--- START ---

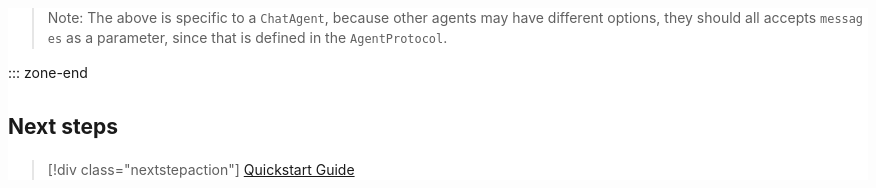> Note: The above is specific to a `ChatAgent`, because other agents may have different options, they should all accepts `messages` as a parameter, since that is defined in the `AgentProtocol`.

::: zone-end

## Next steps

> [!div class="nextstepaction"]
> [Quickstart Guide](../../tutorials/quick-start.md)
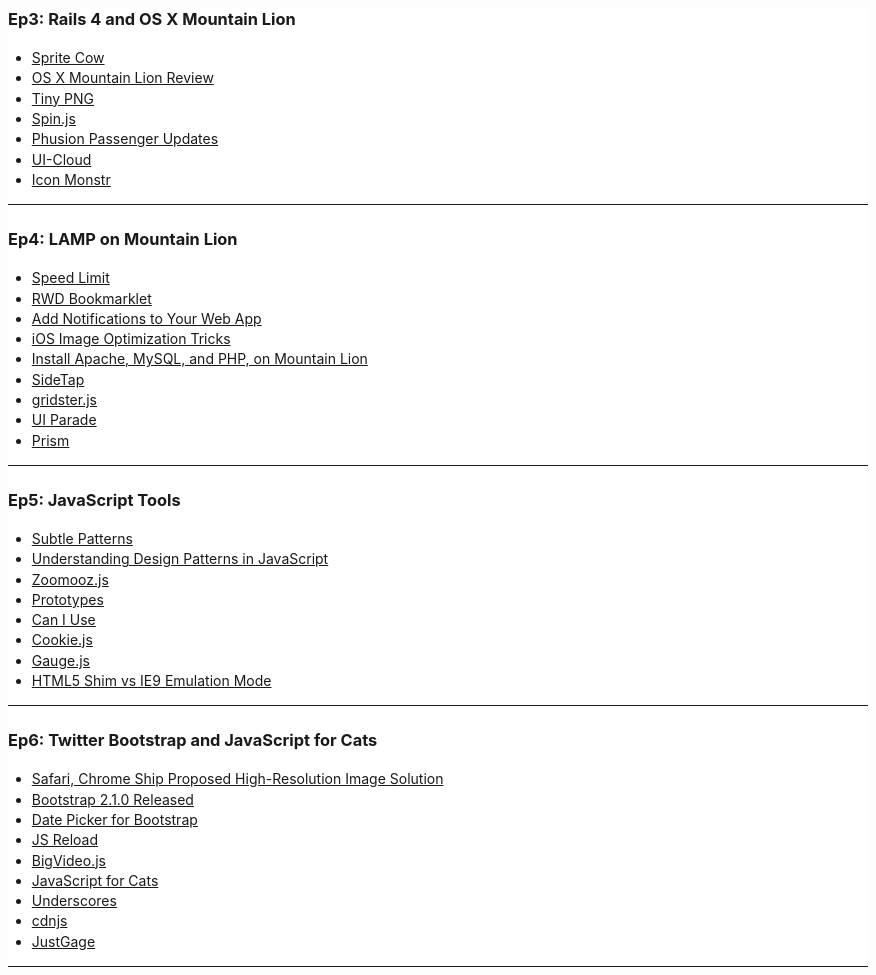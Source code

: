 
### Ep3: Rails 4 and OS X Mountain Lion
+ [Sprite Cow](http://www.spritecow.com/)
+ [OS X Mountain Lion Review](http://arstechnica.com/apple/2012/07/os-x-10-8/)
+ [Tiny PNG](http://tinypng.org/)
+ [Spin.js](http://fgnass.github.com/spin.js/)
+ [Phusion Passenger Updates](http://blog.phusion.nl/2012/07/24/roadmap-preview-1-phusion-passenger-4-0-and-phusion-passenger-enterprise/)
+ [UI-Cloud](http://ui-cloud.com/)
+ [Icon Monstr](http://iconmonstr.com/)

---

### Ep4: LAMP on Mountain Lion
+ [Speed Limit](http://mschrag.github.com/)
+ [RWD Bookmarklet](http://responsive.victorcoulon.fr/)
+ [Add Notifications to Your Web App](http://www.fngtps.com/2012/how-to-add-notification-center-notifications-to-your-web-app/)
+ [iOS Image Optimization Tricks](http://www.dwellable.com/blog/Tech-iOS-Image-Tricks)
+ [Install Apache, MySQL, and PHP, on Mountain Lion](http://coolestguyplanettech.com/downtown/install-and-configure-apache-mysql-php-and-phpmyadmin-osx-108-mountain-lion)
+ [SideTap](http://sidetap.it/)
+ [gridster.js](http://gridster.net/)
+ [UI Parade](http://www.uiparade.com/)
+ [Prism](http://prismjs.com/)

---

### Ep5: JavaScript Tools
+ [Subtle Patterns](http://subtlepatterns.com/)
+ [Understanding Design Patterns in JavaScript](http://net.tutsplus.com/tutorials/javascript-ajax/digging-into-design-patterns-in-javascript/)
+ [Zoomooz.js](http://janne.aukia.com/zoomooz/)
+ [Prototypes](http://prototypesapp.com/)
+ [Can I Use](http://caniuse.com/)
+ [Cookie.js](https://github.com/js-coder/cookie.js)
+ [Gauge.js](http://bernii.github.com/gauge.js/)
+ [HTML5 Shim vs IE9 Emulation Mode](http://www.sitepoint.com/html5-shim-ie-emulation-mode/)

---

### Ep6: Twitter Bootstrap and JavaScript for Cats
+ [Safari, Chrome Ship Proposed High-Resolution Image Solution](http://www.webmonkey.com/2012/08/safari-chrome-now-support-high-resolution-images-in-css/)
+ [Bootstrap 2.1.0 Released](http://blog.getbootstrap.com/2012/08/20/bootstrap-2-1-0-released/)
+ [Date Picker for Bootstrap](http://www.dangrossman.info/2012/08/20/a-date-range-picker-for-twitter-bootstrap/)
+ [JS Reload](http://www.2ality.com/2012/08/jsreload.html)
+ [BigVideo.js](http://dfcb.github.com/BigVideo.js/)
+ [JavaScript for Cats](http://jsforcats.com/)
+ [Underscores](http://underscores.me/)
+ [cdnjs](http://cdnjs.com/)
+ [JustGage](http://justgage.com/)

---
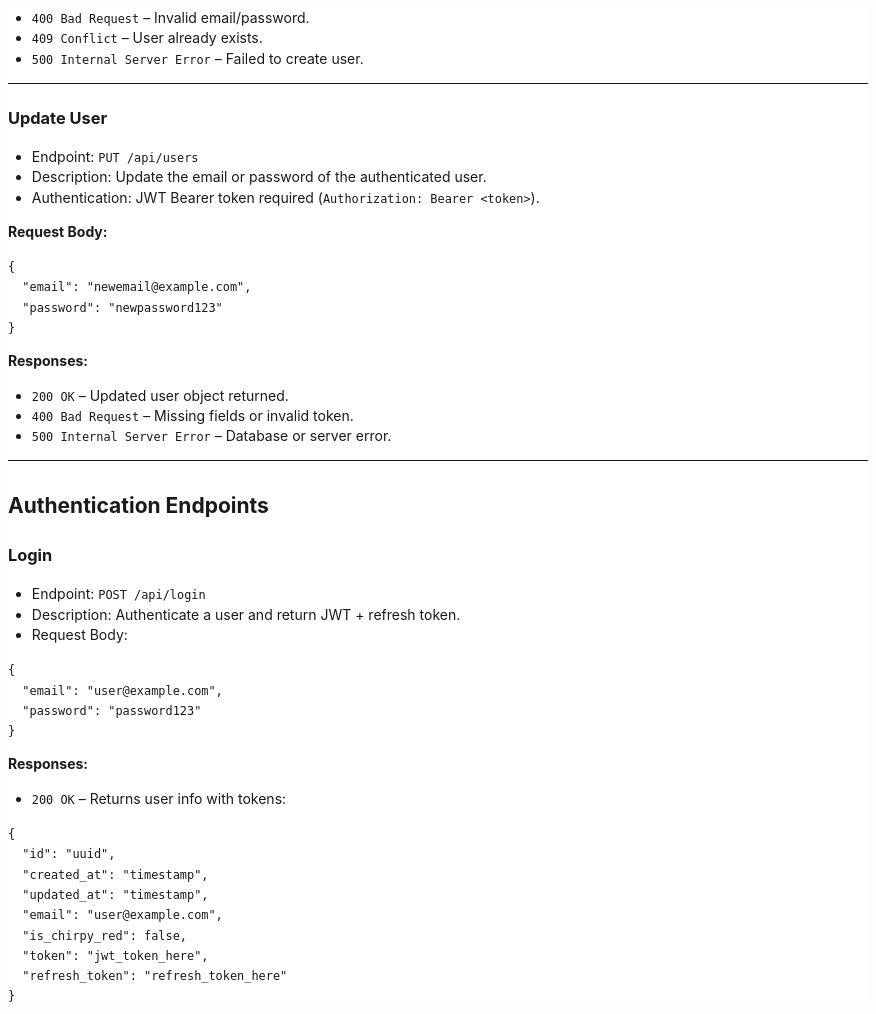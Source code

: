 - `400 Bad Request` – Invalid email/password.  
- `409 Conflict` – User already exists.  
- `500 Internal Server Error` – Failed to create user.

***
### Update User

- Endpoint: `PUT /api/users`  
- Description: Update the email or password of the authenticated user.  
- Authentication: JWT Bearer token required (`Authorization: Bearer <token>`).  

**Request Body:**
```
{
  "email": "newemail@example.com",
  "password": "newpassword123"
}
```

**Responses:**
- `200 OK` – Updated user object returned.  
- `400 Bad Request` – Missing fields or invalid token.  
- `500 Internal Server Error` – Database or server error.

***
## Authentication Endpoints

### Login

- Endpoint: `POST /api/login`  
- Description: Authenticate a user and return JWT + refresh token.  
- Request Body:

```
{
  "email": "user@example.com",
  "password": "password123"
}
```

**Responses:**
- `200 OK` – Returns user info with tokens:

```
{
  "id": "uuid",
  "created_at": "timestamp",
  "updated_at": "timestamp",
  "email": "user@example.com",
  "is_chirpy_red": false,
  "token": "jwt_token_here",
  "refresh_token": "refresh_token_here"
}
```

--- END ---

## EXERCISE PROMPT
Every line above that holds the string "timestamp" should be copied into the answer.

## RESULT FOR THIS TASK
  "created_at": "timestamp",
  "updated_at": "timestamp",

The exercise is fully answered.